Exercise brief
Only the lines below, from the one with "ax = fig.add_subplot(1,1,1)" through the one with "plt.tight_layout()", are to be written out, exactly.

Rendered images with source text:
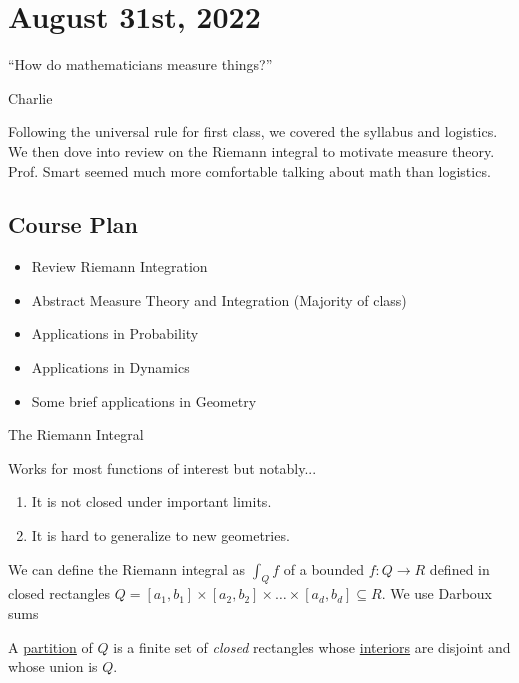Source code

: \section{August 31st, 2022}

\epigraph{``How do mathematicians measure things?''}{Charlie}

Following the universal rule for first class, we covered the syllabus and logistics. We then dove into review on the Riemann integral to motivate measure theory. Prof. Smart seemed much more comfortable talking about math than logistics.

\subsection{Course Plan}
\begin{itemize}
	\item Review Riemann Integration
	\item Abstract Measure Theory and Integration (Majority of class)
	\item Applications in Probability
	\item Applications in Dynamics
	\item Some brief applications in Geometry
\end{itemize}

\begin{problem} The Riemann Integral
\item Works for most functions of interest but notably...
	\begin{enumerate}
		\item It is not closed under important limits.
		\item It is hard to generalize to new geometries.
	\end{enumerate}
\end{problem}

\begin{definition}
	We can define the Riemann integral as $\int_{{Q}}^{{}} {f}$ of a bounded $f : Q \to R$
	defined in closed rectangles
	$Q = [a_1,b_1] \times [a_2,b_2] \times \ldots \times [a_d,b_d] \subseteq R$. We use Darboux sums
\end{definition}

\vline
\begin{definition}[Partition]
	A \underline{partition} of $Q$ is a finite set of \emph{closed} rectangles whose \underline{interiors} are disjoint and whose union is $Q$.
\end{definition}

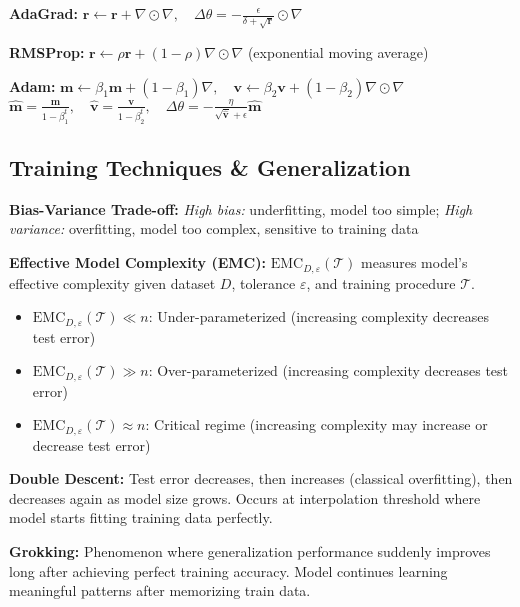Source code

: \textbf{AdaGrad:} $\mathbf{r} \leftarrow \mathbf{r} + \nabla \odot \nabla, \quad \Delta\theta = -\frac{\epsilon}{\delta + \sqrt{\mathbf{r}}} \odot \nabla$

\textbf{RMSProp:} $\mathbf{r} \leftarrow \rho \mathbf{r} + (1-\rho) \nabla \odot \nabla$ (exponential moving average)

\textbf{Adam:} 
$\mathbf{m} \leftarrow \beta_1 \mathbf{m} + (1-\beta_1) \nabla, \quad \mathbf{v} \leftarrow \beta_2 \mathbf{v} + (1-\beta_2) \nabla \odot \nabla$\\
$\hat{\mathbf{m}} = \frac{\mathbf{m}}{1-\beta_1^t}, \quad \hat{\mathbf{v}} = \frac{\mathbf{v}}{1-\beta_2^t}, \quad \Delta\theta = -\frac{\eta}{\sqrt{\hat{\mathbf{v}}} + \epsilon}\hat{\mathbf{m}}$

\subsection{Training Techniques \& Generalization}

\textbf{Bias-Variance Trade-off:} \textit{High bias:} underfitting, model too simple; \textit{High variance:} overfitting, model too complex, sensitive to training data

\textbf{Effective Model Complexity (EMC):} $\text{EMC}_{D,\varepsilon}(\mathcal{T})$ measures model's effective complexity given dataset $D$, tolerance $\varepsilon$, and training procedure $\mathcal{T}$.

\begin{itemize}
    \item $\text{EMC}_{D,\varepsilon}(\mathcal{T}) \ll n$: Under-parameterized (increasing complexity decreases test error)
    \item $\text{EMC}_{D,\varepsilon}(\mathcal{T}) \gg n$: Over-parameterized (increasing complexity decreases test error)
    \item $\text{EMC}_{D,\varepsilon}(\mathcal{T}) \approx n$: Critical regime (increasing complexity may increase or decrease test error)
\end{itemize}

\textbf{Double Descent:} Test error decreases, then increases (classical overfitting), then decreases again as model size grows. Occurs at interpolation threshold where model starts fitting training data perfectly.

\textbf{Grokking:} Phenomenon where generalization performance suddenly improves long after achieving perfect training accuracy. Model continues learning meaningful patterns after memorizing train data.



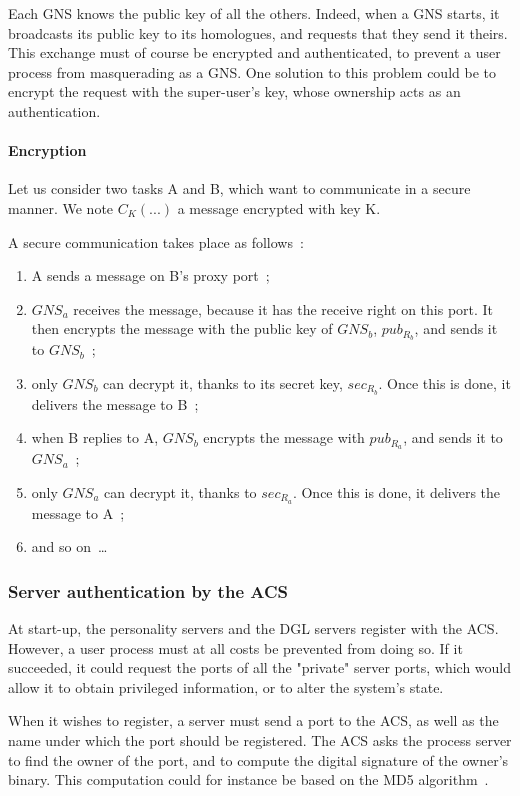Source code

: Each GNS knows the public key of all the others. Indeed, when a GNS starts,
it broadcasts its public key to its homologues, and requests that they send it
theirs. This exchange must of course be encrypted and authenticated, 
to prevent a user 
process from masquerading as a GNS. One solution to this problem could be 
to encrypt the request with the super-user's key, whose ownership acts as
an authentication.

\paragraph{Encryption}

Let us consider two tasks A and B, which want to communicate in a secure 
manner. We note \(C_{K}(...)\) a message encrypted with key K.

A secure communication takes place as follows~: 
\begin{enumerate}
\item A sends a message on B's proxy port~;
\item \(GNS_{a}\) receives the message, because it has the receive right on 
this port. It then encrypts the message with the public key of \(GNS_{b}\), \(pub_{{R}_{b}}\), and sends it to \(GNS_{b}\)~;
\item only \(GNS_{b}\) can decrypt it, thanks to its secret key, 
\(sec_{{R}_{b}}\). Once this is done, it delivers the message to B~;
\item when B replies to A, \(GNS_{b}\) encrypts the message with 
\(pub_{{R}_{a}}\), and sends it to \(GNS_{a}\)~;
\item only \(GNS_{a}\) can decrypt it, thanks to \(sec_{{R}_{a}}\). 
Once this is done, it delivers the message to A~;
\item and so on~\dots
\end{enumerate}

\subsubsection{Server authentication by the ACS}

At start-up, the personality servers and the DGL servers register with 
the ACS. However, a user process must at all costs be prevented from
doing so. If it succeeded, it could request the ports of all the "private"
server ports, which would allow it to obtain privileged information, or to
alter the system's state.

When it wishes to register, a server must send a port to the ACS, as
well as the name under which the port should be registered. The ACS 
asks the process server to find the owner of the port, and to compute the
digital signature of the owner's binary. This computation could for instance
be based on the MD5 algorithm~\cite{Rivest92}.

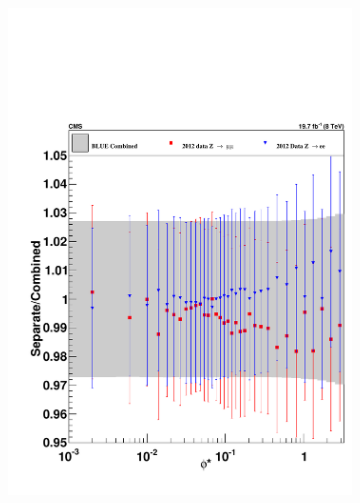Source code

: \begin{figure}
    \centering
    \begin{subfigure}[b]{0.49\textwidth}
    \includegraphics[width=\linewidth]{figures/Results/BlueOneDAbs.pdf}
    \end{subfigure}
     \begin{subfigure}[b]{0.49\textwidth}

\end{subfigure}
\end{figure}
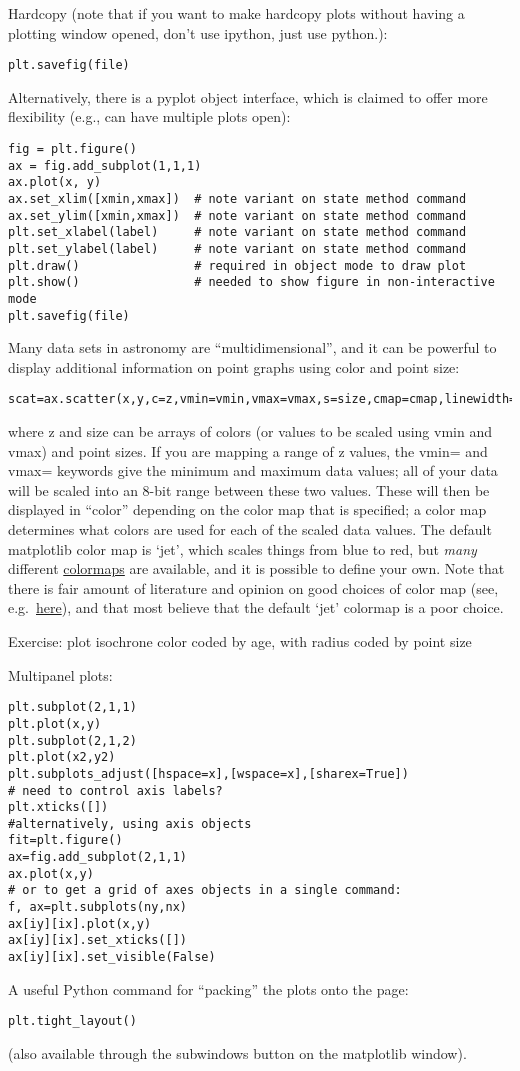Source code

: \documentclass{article}
\begin{document}
Hardcopy (note that if you want to make hardcopy plots without having
a plotting window opened, don't use ipython, just use python.):
\begin{verbatim}
plt.savefig(file)
\end{verbatim}
Alternatively, there is a pyplot object interface, which is claimed to
offer more flexibility (e.g., can have multiple plots open):
\begin{verbatim}
fig = plt.figure()
ax = fig.add_subplot(1,1,1)
ax.plot(x, y)
ax.set_xlim([xmin,xmax])  # note variant on state method command
ax.set_ylim([xmin,xmax])  # note variant on state method command
plt.set_xlabel(label)     # note variant on state method command
plt.set_ylabel(label)     # note variant on state method command
plt.draw()                # required in object mode to draw plot
plt.show()                # needed to show figure in non-interactive
mode
plt.savefig(file)
\end{verbatim}
Many data sets in astronomy are ``multidimensional'', and it can be
powerful to display additional information on point graphs using color
and point size:
\begin{verbatim}
scat=ax.scatter(x,y,c=z,vmin=vmin,vmax=vmax,s=size,cmap=cmap,linewidth=linewidth)
\end{verbatim}
where z and size can be arrays of colors (or values to be scaled using
vmin and vmax) and point sizes. If you are mapping a range of z
values, the vmin= and vmax= keywords give the minimum and maximum data
values; all of your data will be scaled into an 8-bit range between
these two values. These will then be displayed in ``color'' depending
on the color map that is specified; a color map determines what colors
are used for each of the scaled data values. The default matplotlib
color map is `jet', which scales things from blue to red, but
\emph{many} different \href{http://matplotlib.org/users/colormaps.html}
{colormaps} are available, and it is possible to define your
own. Note that there is fair amount of literature and opinion on good
choices of color map (see, e.g.\
\href{https://jakevdp.github.io/blog/2014/10/16/how-bad-is-your-colormap/}
{here}), and that most believe that the
default `jet' colormap is a poor choice.

Exercise: plot isochrone color coded by age, with radius coded by
point size

Multipanel plots:
\begin{verbatim}
plt.subplot(2,1,1)
plt.plot(x,y)
plt.subplot(2,1,2)
plt.plot(x2,y2)
plt.subplots_adjust([hspace=x],[wspace=x],[sharex=True])
# need to control axis labels?
plt.xticks([])
#alternatively, using axis objects
fit=plt.figure()
ax=fig.add_subplot(2,1,1)
ax.plot(x,y)
# or to get a grid of axes objects in a single command:
f, ax=plt.subplots(ny,nx)
ax[iy][ix].plot(x,y)
ax[iy][ix].set_xticks([])
ax[iy][ix].set_visible(False)
\end{verbatim}
A useful Python command for ``packing'' the plots onto the page:
\begin{verbatim}
plt.tight_layout()
\end{verbatim}
(also available through the subwindows button on the matplotlib
window).
\end{document}
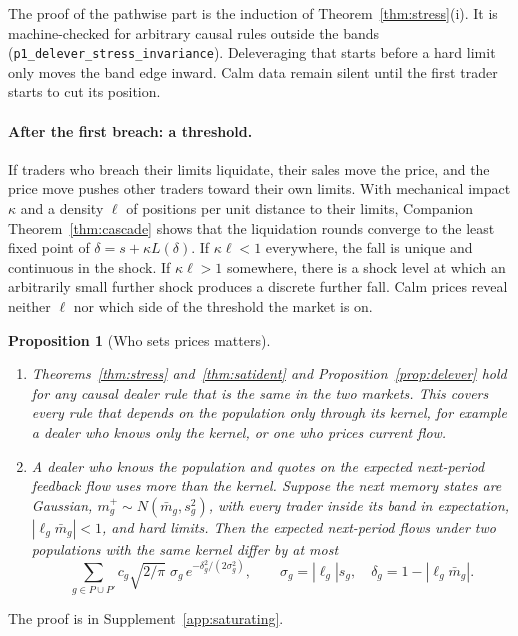 \documentclass[12pt]{article}
\newtheorem{proposition}[theorem]{Proposition}
\theoremstyle{definition}
\theoremstyle{remark}
\begin{document}
The proof of the pathwise part is the induction of Theorem~\ref{thm:stress}(i). It is machine-checked for arbitrary causal rules outside the bands (\texttt{p1\_delever\_stress\_invariance}). Deleveraging that starts before a hard limit only moves the band edge inward. Calm data remain silent until the first trader starts to cut its position.

\paragraph{After the first breach: a threshold.} If traders who breach their limits liquidate, their sales move the price, and the price move pushes other traders toward their own limits. With mechanical impact $\kappa$ and a density $\ell$ of positions per unit distance to their limits, Companion Theorem~\ref{thm:cascade} shows that the liquidation rounds converge to the least fixed point of $\delta=s+\kappa L(\delta)$. If $\kappa\ell<1$ everywhere, the fall is unique and continuous in the shock. If $\kappa\ell>1$ somewhere, there is a shock level at which an arbitrarily small further shock produces a discrete further fall. Calm prices reveal neither $\ell$ nor which side of the threshold the market is on.

\begin{proposition}[Who sets prices matters]\label{prop:dealers}
\begin{enumerate}[label=(\roman*),itemsep=1pt]
\item Theorems~\ref{thm:stress} and~\ref{thm:satident} and Proposition~\ref{prop:delever} hold for any causal dealer rule that is the same in the two markets. This covers every rule that depends on the population only through its kernel, for example a dealer who knows only the kernel, or one who prices current flow.
\item A dealer who knows the population and quotes on the expected next-period feedback flow uses more than the kernel. Suppose the next memory states are Gaussian, $m^+_g\sim N(\bar m_g,s_g^2)$, with every trader inside its band in expectation, $|\ell_g\bar m_g|<1$, and hard limits. Then the expected next-period flows under two populations with the same kernel differ by at most
\[
 \sum_{g\in P\cup P'}c_g\sqrt{2/\pi}\;\sigma_g\,e^{-\delta_g^2/(2\sigma_g^2)},\qquad \sigma_g=|\ell_g|s_g,\quad\delta_g=1-|\ell_g\bar m_g|.
\]
\end{enumerate}
\end{proposition}

The proof is in Supplement~\ref{app:saturating}.
\end{document}
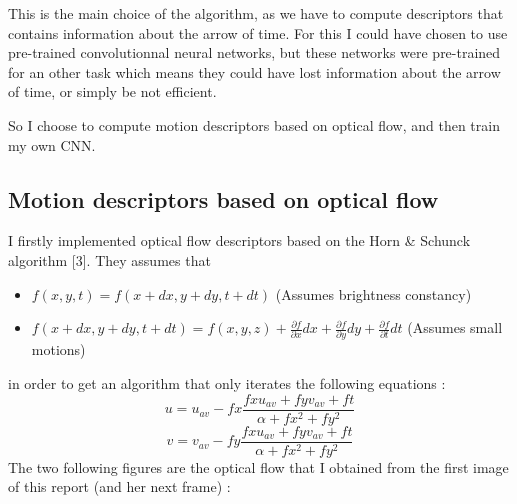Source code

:\documentclass[10pt,a4paper]{report}
\begin{document}
		This is the main choice of the algorithm, as we have to compute descriptors that contains information about the arrow of time. For this I could have chosen to use pre-trained convolutionnal neural networks, but these networks were pre-trained for an other task which means they could have lost information about the arrow of time, or simply be not efficient.
		
		So I choose to compute motion descriptors based on optical flow, and then train my own CNN.  
		
		\subsection*{Motion descriptors based on optical flow}
		
		I firstly implemented optical flow descriptors based on the Horn \& Schunck algorithm [3]. They assumes that
		\begin{itemize}
			\item $f(x,y,t) = f(x+dx, y+dy, t+dt)$ (Assumes brightness constancy)
			\item $f(x+dx,y+dy,t+dt) = f(x,y,z) + \frac{\partial f}{\partial x}dx + \frac{\partial f}{\partial y}dy + \frac{\partial f}{\partial t}dt$ (Assumes small motions)
		\end{itemize}
		in order to get an algorithm that only iterates the following equations :
		\[u = u_{av} - fx\frac{fx u_{av} + fy v_{av} + ft}{\alpha + fx^2 + fy^2}\]
		\[v = v_{av} - fy\frac{fx u_{av} + fy v_{av} + ft}{\alpha + fx^2 + fy^2}\]
		The two following figures are the optical flow that I obtained from the first image of this report (and her next frame) :
\end{document}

Answer to the problem
ax = fig.add_subplot(1,1,1)
ax.plot(x, y)
ax.set_xlim([xmin,xmax])  # note variant on state method command
ax.set_ylim([xmin,xmax])  # note variant on state method command
plt.set_xlabel(label)     # note variant on state method command
plt.set_ylabel(label)     # note variant on state method command
plt.draw()                # required in object mode to draw plot
plt.show()                # needed to show figure in non-interactive
mode
plt.savefig(file)
\end{verbatim}
Many data sets in astronomy are ``multidimensional'', and it can be
powerful to display additional information on point graphs using color
and point size:
\begin{verbatim}
scat=ax.scatter(x,y,c=z,vmin=vmin,vmax=vmax,s=size,cmap=cmap,linewidth=linewidth)
\end{verbatim}
where z and size can be arrays of colors (or values to be scaled using
vmin and vmax) and point sizes. If you are mapping a range of z
values, the vmin= and vmax= keywords give the minimum and maximum data
values; all of your data will be scaled into an 8-bit range between
these two values. These will then be displayed in ``color'' depending
on the color map that is specified; a color map determines what colors
are used for each of the scaled data values. The default matplotlib
color map is `jet', which scales things from blue to red, but
\emph{many} different \href{http://matplotlib.org/users/colormaps.html}
{colormaps} are available, and it is possible to define your
own. Note that there is fair amount of literature and opinion on good
choices of color map (see, e.g.\
\href{https://jakevdp.github.io/blog/2014/10/16/how-bad-is-your-colormap/}
{here}), and that most believe that the
default `jet' colormap is a poor choice.

Exercise: plot isochrone color coded by age, with radius coded by
point size

Multipanel plots:
\begin{verbatim}
plt.subplot(2,1,1)
plt.plot(x,y)
plt.subplot(2,1,2)
plt.plot(x2,y2)
plt.subplots_adjust([hspace=x],[wspace=x],[sharex=True])
# need to control axis labels?
plt.xticks([])
#alternatively, using axis objects
fit=plt.figure()
ax=fig.add_subplot(2,1,1)
ax.plot(x,y)
# or to get a grid of axes objects in a single command:
f, ax=plt.subplots(ny,nx)
ax[iy][ix].plot(x,y)
ax[iy][ix].set_xticks([])
ax[iy][ix].set_visible(False)
\end{verbatim}
A useful Python command for ``packing'' the plots onto the page:
\begin{verbatim}
plt.tight_layout()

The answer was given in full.